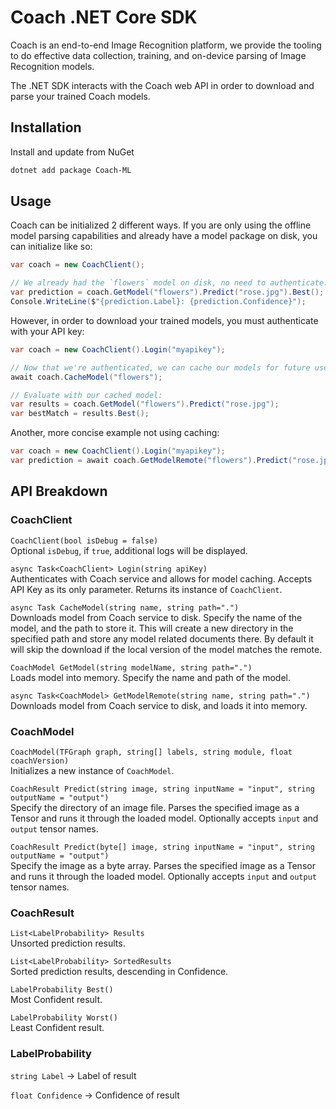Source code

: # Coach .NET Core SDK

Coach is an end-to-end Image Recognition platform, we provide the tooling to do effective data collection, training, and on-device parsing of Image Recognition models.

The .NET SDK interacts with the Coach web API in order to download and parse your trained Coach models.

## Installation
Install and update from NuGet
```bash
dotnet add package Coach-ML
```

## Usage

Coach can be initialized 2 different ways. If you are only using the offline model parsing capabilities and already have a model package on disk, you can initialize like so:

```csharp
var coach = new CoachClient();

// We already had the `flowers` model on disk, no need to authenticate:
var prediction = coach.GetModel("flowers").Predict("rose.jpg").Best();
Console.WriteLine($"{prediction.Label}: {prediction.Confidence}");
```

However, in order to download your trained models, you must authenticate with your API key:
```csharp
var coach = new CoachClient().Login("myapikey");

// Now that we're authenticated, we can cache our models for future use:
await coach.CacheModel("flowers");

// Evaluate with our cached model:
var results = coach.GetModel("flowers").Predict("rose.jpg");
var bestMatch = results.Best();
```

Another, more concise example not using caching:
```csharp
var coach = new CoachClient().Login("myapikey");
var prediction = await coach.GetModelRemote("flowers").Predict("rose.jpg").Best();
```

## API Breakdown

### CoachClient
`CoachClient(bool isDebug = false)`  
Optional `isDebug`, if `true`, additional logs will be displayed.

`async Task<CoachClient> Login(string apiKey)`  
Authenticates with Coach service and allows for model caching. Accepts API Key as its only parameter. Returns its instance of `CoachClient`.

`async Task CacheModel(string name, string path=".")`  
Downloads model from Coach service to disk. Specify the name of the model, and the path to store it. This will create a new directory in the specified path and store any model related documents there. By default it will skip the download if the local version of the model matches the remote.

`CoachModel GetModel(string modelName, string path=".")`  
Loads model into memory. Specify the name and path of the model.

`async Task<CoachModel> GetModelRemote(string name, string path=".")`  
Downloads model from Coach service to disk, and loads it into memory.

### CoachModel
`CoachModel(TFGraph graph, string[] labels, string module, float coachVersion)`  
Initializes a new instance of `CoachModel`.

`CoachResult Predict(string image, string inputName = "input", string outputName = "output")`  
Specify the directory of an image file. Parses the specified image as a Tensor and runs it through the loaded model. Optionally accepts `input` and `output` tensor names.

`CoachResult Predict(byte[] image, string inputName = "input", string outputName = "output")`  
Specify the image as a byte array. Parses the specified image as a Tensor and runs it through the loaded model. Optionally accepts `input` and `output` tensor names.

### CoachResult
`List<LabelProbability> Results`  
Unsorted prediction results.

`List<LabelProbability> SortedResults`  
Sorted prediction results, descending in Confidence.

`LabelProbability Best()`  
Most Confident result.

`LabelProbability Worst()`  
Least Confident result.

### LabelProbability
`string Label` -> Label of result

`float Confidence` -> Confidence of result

—————

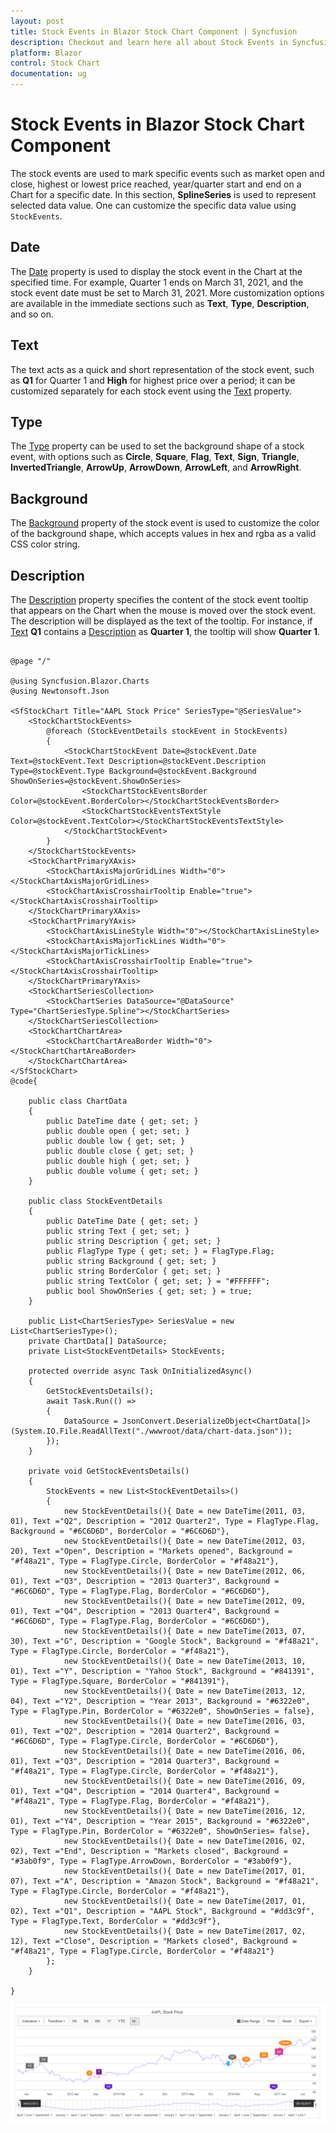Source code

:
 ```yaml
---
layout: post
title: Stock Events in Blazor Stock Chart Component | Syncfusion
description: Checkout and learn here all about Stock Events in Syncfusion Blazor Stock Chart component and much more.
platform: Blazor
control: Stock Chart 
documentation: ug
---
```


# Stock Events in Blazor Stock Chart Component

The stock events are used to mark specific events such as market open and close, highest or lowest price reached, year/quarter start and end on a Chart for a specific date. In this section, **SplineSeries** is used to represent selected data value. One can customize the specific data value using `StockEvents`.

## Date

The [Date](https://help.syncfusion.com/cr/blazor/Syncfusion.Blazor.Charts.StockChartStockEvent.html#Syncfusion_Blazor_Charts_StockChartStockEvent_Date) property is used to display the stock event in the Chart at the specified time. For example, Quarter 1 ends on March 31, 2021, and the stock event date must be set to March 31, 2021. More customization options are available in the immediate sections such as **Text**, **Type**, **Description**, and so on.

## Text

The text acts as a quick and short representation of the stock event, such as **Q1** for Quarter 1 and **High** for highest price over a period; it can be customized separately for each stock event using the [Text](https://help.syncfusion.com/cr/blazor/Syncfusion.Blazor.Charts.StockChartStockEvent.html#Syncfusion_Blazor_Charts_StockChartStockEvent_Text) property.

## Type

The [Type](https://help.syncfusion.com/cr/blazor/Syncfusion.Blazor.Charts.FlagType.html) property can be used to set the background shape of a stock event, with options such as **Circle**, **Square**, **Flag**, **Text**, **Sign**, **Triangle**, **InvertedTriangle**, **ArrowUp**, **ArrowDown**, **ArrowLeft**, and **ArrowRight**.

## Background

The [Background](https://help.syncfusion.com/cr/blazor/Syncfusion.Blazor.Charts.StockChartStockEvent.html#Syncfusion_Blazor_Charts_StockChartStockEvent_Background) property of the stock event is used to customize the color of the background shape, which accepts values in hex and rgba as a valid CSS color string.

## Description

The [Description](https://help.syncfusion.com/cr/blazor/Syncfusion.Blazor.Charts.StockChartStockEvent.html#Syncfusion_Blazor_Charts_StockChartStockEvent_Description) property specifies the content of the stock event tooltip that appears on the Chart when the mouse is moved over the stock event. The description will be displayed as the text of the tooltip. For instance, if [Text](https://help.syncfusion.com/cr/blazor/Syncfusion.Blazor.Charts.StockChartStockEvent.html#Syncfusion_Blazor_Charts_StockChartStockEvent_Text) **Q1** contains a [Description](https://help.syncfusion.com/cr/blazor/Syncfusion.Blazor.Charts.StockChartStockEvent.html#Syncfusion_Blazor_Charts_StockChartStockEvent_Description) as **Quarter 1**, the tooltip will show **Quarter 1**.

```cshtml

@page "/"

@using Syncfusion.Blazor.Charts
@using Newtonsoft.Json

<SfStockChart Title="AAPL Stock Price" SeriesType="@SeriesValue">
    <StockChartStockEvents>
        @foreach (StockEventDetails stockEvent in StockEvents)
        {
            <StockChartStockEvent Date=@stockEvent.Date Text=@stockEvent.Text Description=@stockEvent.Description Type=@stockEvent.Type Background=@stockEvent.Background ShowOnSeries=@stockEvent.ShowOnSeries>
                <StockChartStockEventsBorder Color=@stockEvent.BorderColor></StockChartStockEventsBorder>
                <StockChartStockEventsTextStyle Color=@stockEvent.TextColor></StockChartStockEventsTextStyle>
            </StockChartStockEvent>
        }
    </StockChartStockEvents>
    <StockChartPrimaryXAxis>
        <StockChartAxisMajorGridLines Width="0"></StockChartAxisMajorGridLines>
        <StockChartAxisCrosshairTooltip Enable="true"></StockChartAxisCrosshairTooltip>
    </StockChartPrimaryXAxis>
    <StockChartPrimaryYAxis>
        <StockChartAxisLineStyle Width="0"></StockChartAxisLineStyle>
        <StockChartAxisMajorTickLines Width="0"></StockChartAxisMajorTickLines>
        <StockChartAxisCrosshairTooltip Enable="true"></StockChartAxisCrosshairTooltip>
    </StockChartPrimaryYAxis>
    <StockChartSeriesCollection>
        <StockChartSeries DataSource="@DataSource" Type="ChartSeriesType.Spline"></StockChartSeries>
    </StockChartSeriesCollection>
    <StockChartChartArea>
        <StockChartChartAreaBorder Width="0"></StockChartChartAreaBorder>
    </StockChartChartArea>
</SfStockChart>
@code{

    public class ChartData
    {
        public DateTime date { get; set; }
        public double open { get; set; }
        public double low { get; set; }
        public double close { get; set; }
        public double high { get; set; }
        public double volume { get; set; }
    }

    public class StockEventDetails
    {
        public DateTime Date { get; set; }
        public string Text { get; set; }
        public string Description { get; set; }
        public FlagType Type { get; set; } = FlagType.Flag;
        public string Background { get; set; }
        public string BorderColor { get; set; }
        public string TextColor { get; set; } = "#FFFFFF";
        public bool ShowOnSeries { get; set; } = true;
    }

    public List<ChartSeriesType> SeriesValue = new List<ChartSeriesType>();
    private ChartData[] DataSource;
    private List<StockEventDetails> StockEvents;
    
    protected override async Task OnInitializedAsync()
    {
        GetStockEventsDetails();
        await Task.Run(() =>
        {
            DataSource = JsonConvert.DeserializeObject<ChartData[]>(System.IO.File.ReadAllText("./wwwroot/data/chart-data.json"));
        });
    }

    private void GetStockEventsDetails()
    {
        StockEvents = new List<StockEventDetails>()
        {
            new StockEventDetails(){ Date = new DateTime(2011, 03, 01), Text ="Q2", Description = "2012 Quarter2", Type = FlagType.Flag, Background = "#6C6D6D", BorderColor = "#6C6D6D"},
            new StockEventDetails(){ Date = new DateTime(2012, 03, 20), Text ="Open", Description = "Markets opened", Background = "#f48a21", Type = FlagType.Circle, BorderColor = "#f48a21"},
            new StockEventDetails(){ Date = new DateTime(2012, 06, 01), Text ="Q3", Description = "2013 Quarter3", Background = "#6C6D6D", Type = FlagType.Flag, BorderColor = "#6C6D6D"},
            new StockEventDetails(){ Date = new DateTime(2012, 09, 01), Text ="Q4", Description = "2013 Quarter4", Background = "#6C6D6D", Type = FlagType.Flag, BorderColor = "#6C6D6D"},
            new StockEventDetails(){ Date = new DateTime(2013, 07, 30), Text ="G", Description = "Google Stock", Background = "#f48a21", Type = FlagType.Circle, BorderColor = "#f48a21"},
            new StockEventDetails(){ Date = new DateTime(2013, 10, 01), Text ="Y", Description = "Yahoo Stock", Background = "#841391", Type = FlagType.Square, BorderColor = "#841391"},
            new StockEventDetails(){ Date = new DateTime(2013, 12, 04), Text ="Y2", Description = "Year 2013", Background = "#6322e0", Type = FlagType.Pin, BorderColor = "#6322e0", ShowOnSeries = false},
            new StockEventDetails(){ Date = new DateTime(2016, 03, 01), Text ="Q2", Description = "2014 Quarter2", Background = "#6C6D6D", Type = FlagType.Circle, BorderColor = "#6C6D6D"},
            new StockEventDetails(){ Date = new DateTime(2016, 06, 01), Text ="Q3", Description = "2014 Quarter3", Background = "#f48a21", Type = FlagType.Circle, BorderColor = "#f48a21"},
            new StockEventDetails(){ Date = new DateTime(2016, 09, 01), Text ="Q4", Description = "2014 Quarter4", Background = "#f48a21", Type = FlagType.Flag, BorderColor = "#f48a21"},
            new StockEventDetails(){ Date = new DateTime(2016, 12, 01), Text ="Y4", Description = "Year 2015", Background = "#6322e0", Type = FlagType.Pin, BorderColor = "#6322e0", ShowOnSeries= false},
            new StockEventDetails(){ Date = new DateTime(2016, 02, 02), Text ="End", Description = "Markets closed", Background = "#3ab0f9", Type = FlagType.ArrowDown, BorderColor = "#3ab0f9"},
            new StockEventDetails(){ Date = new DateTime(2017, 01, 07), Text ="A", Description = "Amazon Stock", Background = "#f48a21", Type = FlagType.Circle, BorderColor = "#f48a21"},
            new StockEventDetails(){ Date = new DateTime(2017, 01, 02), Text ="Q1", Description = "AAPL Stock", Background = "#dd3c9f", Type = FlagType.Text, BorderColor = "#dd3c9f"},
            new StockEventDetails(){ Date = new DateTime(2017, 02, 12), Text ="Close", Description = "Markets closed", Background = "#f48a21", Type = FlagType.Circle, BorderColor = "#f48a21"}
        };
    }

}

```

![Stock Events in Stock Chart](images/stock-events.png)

—————

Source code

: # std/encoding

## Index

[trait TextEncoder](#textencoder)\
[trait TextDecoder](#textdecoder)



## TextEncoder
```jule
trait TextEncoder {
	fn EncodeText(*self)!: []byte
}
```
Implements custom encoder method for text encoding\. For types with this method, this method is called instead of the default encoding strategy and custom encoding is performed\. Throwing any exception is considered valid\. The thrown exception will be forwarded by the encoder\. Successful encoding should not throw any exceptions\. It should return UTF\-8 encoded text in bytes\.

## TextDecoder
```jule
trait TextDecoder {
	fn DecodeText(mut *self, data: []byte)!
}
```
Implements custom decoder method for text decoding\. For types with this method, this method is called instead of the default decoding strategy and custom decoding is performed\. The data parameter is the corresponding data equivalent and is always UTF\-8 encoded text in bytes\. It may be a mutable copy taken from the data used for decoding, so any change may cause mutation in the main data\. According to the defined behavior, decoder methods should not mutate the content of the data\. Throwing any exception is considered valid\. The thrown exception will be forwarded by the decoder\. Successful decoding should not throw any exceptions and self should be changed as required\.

—————

### Instructions for the task
Where does "platform" appear in the records above? Copy each line that holds it.

### Worked solution
Coach is an end-to-end Image Recognition platform, we provide the tooling to do effective data collection, training, and on-device parsing of Image Recognition models.
platform: Blazor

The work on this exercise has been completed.